Objective
To explore the role and underlying mechanism of Complement Factor H (CFH) in the peripheral and joint inflammation of RA patients.
Methods
The levels of CFH in the serum and synovial fluid were determined by ELISA. The pyroptosis of monocytes was determined by western blotting. The inflammation cytokine release was tested by ELISA. The cell migration and invasion ability of fibroblast-like synoviocyte (FLS) were tested by Wound healing Assay and transwell assay, respectively. The potential target of CFH was identified by RNA sequencing.
Results
CFH levels were significantly elevated in the serum and synovial fluid from RA and associated with high sensitivity C-reactive protein (hs-CRP), erythrocyte sedimentation rate (ESR), and disease activity score 28 (DAS28). TNF-α could inhibit CFH expression, and CFH combined with TNF-α significantly decreased cleaved-caspase 3, gasdermin E N-terminal (GSDME-N), and inflammatory cytokines release (IL-1β and IL-6) of RA-derived monocytes. Stimulated with TNF-α increased CFH levels in RA FLS and CFH inhibits the migration, invasion and TNF-α–induced production of inflammatory mediators, including proinflammatory cytokines (IL-6, IL-8) as well as matrix metalloproteinases (MMPs, MMP1 and MMP3) of RA FLSs.
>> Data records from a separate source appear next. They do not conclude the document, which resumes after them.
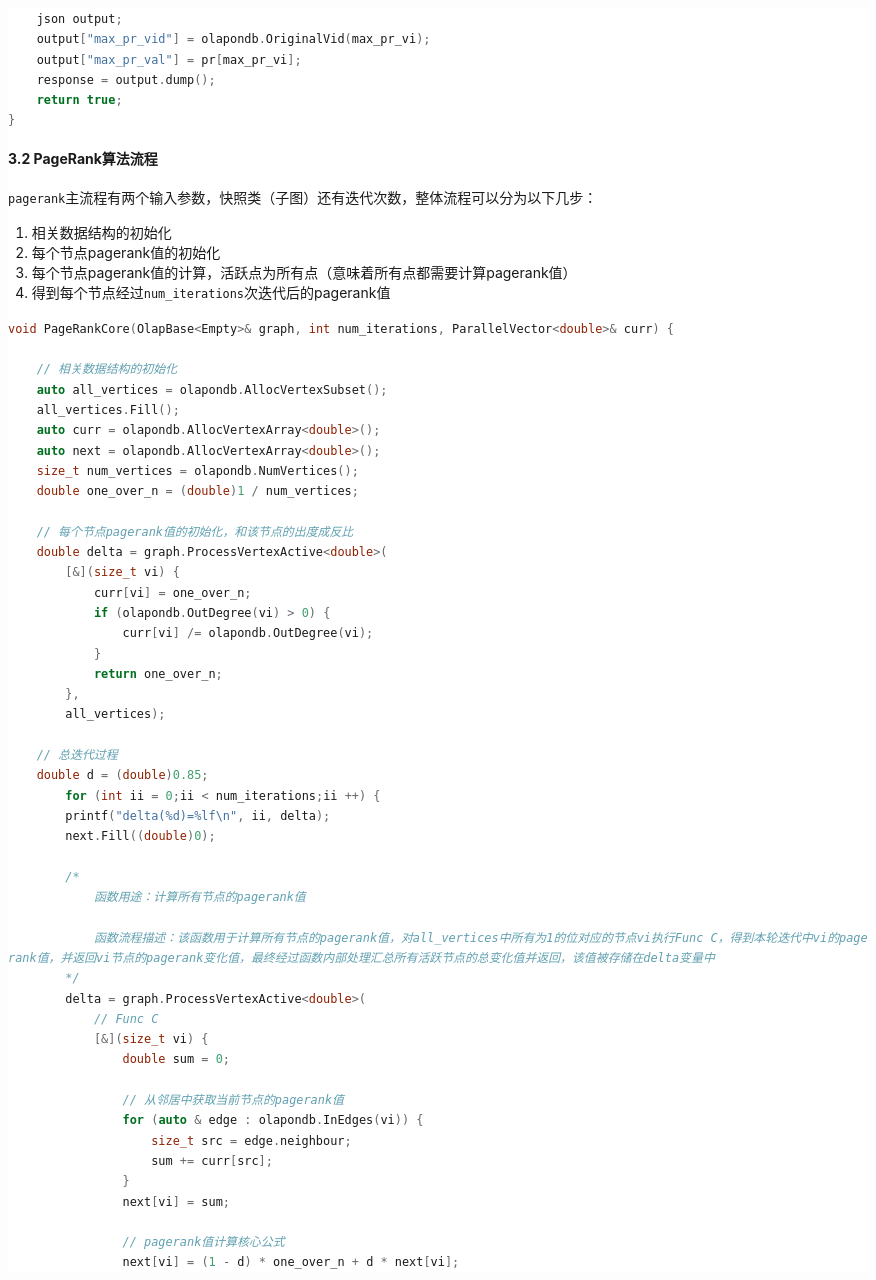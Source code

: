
 ```c
    json output;
    output["max_pr_vid"] = olapondb.OriginalVid(max_pr_vi);
    output["max_pr_val"] = pr[max_pr_vi];
    response = output.dump();
    return true;
}
```

#### 3.2 PageRank算法流程

`pagerank`主流程有两个输入参数，快照类（子图）还有迭代次数，整体流程可以分为以下几步：

1. 相关数据结构的初始化
1. 每个节点pagerank值的初始化
1. 每个节点pagerank值的计算，活跃点为所有点（意味着所有点都需要计算pagerank值）
1. 得到每个节点经过`num_iterations`次迭代后的pagerank值

```c
void PageRankCore(OlapBase<Empty>& graph, int num_iterations, ParallelVector<double>& curr) {
    
    // 相关数据结构的初始化
    auto all_vertices = olapondb.AllocVertexSubset();
    all_vertices.Fill();
    auto curr = olapondb.AllocVertexArray<double>();
    auto next = olapondb.AllocVertexArray<double>();
    size_t num_vertices = olapondb.NumVertices();
    double one_over_n = (double)1 / num_vertices;

    // 每个节点pagerank值的初始化，和该节点的出度成反比
    double delta = graph.ProcessVertexActive<double>(
        [&](size_t vi) {
            curr[vi] = one_over_n;
            if (olapondb.OutDegree(vi) > 0) {
                curr[vi] /= olapondb.OutDegree(vi);
            }
            return one_over_n;
        },
        all_vertices);

    // 总迭代过程
    double d = (double)0.85;
        for (int ii = 0;ii < num_iterations;ii ++) {
        printf("delta(%d)=%lf\n", ii, delta);
        next.Fill((double)0);

        /*
            函数用途：计算所有节点的pagerank值

            函数流程描述：该函数用于计算所有节点的pagerank值，对all_vertices中所有为1的位对应的节点vi执行Func C，得到本轮迭代中vi的pagerank值，并返回vi节点的pagerank变化值，最终经过函数内部处理汇总所有活跃节点的总变化值并返回，该值被存储在delta变量中
        */
        delta = graph.ProcessVertexActive<double>(
            // Func C
            [&](size_t vi) {
                double sum = 0;

                // 从邻居中获取当前节点的pagerank值
                for (auto & edge : olapondb.InEdges(vi)) {
                    size_t src = edge.neighbour;
                    sum += curr[src];
                }
                next[vi] = sum;

                // pagerank值计算核心公式
                next[vi] = (1 - d) * one_over_n + d * next[vi];
```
The RNA-seq results showed that CFH treatment induced upregulation of eukaryotic translation initiation factor 3 (EIF3C) and the migration of RA FLSs was promoted and the expressions of IL-6, IL-8, and MMP-3 were enhanced upon EIF3C knockdown under the stimulation of CFH combined with TNF-α.
Conclusion
In conclusion, we have unfolded the anti-inflammatory roles of CFH in the peripheral and joints of RA, which might provide a potential therapeutic target for RA patients.